My greatest achievements in these five years have been to build a group of managers, particularly the members of the Executive Committee, and teach people how to work together
You were appointed Chairman of the Supervisory Board of Generali Romania Insurance Reinsurance in 2013. Could you compare the Serbian market with the markets of the region?
– Serbia is more than ready to join the EU in terms of insurance compliance, even if it doesn’t have compulsory adherence to Solvency II rules. Romania, as an EU member, already has all European principles embedded in its legislation. The difference between Romania and Serbia is not in that legislation, which is quite similar, but rather in the attitude of customers. Romanian customers are much more demanding in terms of products and claims handling. This demand sometimes does not correspond to the same transparency and the same … let’s call it “dialogue”, that I experience in Serbia. Romania is still a market where the customer expects much more from an insurance company than what they actually paid to receive.
As of this year, you have taken on a top management position in the Generali Group in Poland, where you once worked as president of Fiat Insurance, back in 2003. What challenges are brought by these kinds of markets that are much more developed than Serbia’s?
– The Polish market, where I’m going to be working as of this month, is the largest market in Eastern Europe and one of the largest in Europe as a whole. Having said that, the presence of Generali is still marginal. Our reputation is very good, but, you know, in terms of ranking on the insurance market, we are not yet in a position that should be occupied by a name and company like Generali.

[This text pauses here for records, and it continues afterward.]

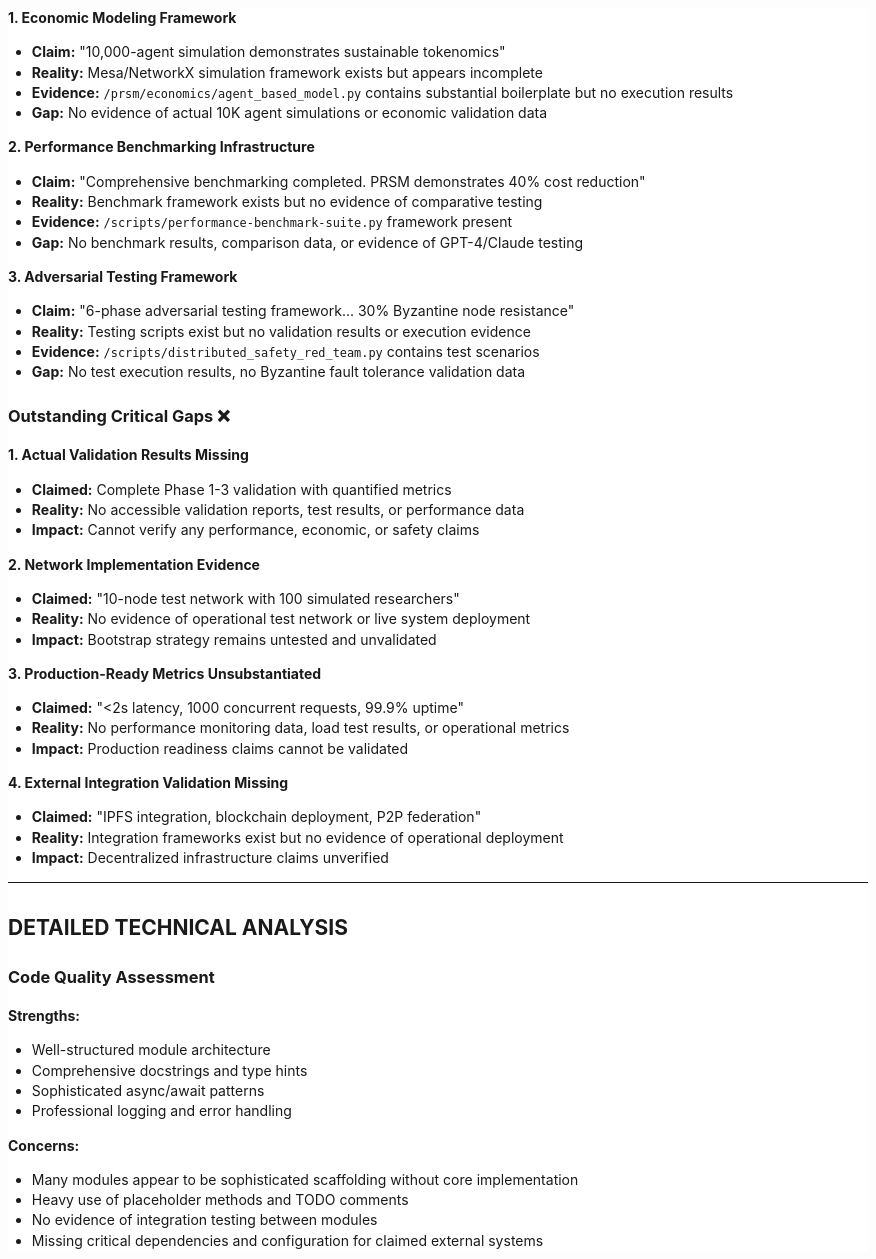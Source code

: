 **1. Economic Modeling Framework**
- **Claim:** "10,000-agent simulation demonstrates sustainable tokenomics"
- **Reality:** Mesa/NetworkX simulation framework exists but appears incomplete
- **Evidence:** `/prsm/economics/agent_based_model.py` contains substantial boilerplate but no execution results
- **Gap:** No evidence of actual 10K agent simulations or economic validation data

**2. Performance Benchmarking Infrastructure**
- **Claim:** "Comprehensive benchmarking completed. PRSM demonstrates 40% cost reduction"
- **Reality:** Benchmark framework exists but no evidence of comparative testing
- **Evidence:** `/scripts/performance-benchmark-suite.py` framework present
- **Gap:** No benchmark results, comparison data, or evidence of GPT-4/Claude testing

**3. Adversarial Testing Framework**
- **Claim:** "6-phase adversarial testing framework... 30% Byzantine node resistance"
- **Reality:** Testing scripts exist but no validation results or execution evidence
- **Evidence:** `/scripts/distributed_safety_red_team.py` contains test scenarios
- **Gap:** No test execution results, no Byzantine fault tolerance validation data

### Outstanding Critical Gaps ❌

**1. Actual Validation Results Missing**
- **Claimed:** Complete Phase 1-3 validation with quantified metrics
- **Reality:** No accessible validation reports, test results, or performance data
- **Impact:** Cannot verify any performance, economic, or safety claims

**2. Network Implementation Evidence**
- **Claimed:** "10-node test network with 100 simulated researchers"
- **Reality:** No evidence of operational test network or live system deployment
- **Impact:** Bootstrap strategy remains untested and unvalidated

**3. Production-Ready Metrics Unsubstantiated**
- **Claimed:** "<2s latency, 1000 concurrent requests, 99.9% uptime"
- **Reality:** No performance monitoring data, load test results, or operational metrics
- **Impact:** Production readiness claims cannot be validated

**4. External Integration Validation Missing**
- **Claimed:** "IPFS integration, blockchain deployment, P2P federation"
- **Reality:** Integration frameworks exist but no evidence of operational deployment
- **Impact:** Decentralized infrastructure claims unverified

---

## DETAILED TECHNICAL ANALYSIS

### Code Quality Assessment

**Strengths:**
- Well-structured module architecture
- Comprehensive docstrings and type hints
- Sophisticated async/await patterns
- Professional logging and error handling

**Concerns:**
- Many modules appear to be sophisticated scaffolding without core implementation
- Heavy use of placeholder methods and TODO comments
- No evidence of integration testing between modules
- Missing critical dependencies and configuration for claimed external systems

And my first duty wil be to grow both of them, in terms of premium and mainly in terms of profitability, in order to repay the trust placed in me by the shareholders of Generali and, mainly, Generali Insurance in Poland.
Which global trends in the insurance field would you highlight in these turbulent times in which we live?
– At the worldwide level, insurance is becoming more and more a service for attaining so-called peace of mind; a service to cover both assets and personal issues in the case of any event that could happen during a lifetime. In Serbia the trend that I found is to develop a more free market. The presence of Austrian, Italian and, let’s say, a Serbian company – in total six insurance companies that represent eighty per cent of the total market share – means that the market is not completely ruled by what could be called free competition. There are still some limitations, due to the present activities of “technical checks”, and this is an issue that has to be revised through new laws, in order to clearly divide the activity of “technical checks”, in terms of checking a registration, from the activity of insurance. Finally, I am convinced that the Serbian insurance market still has plenty of room to grow and that Generali will continue to play an important role in this growth.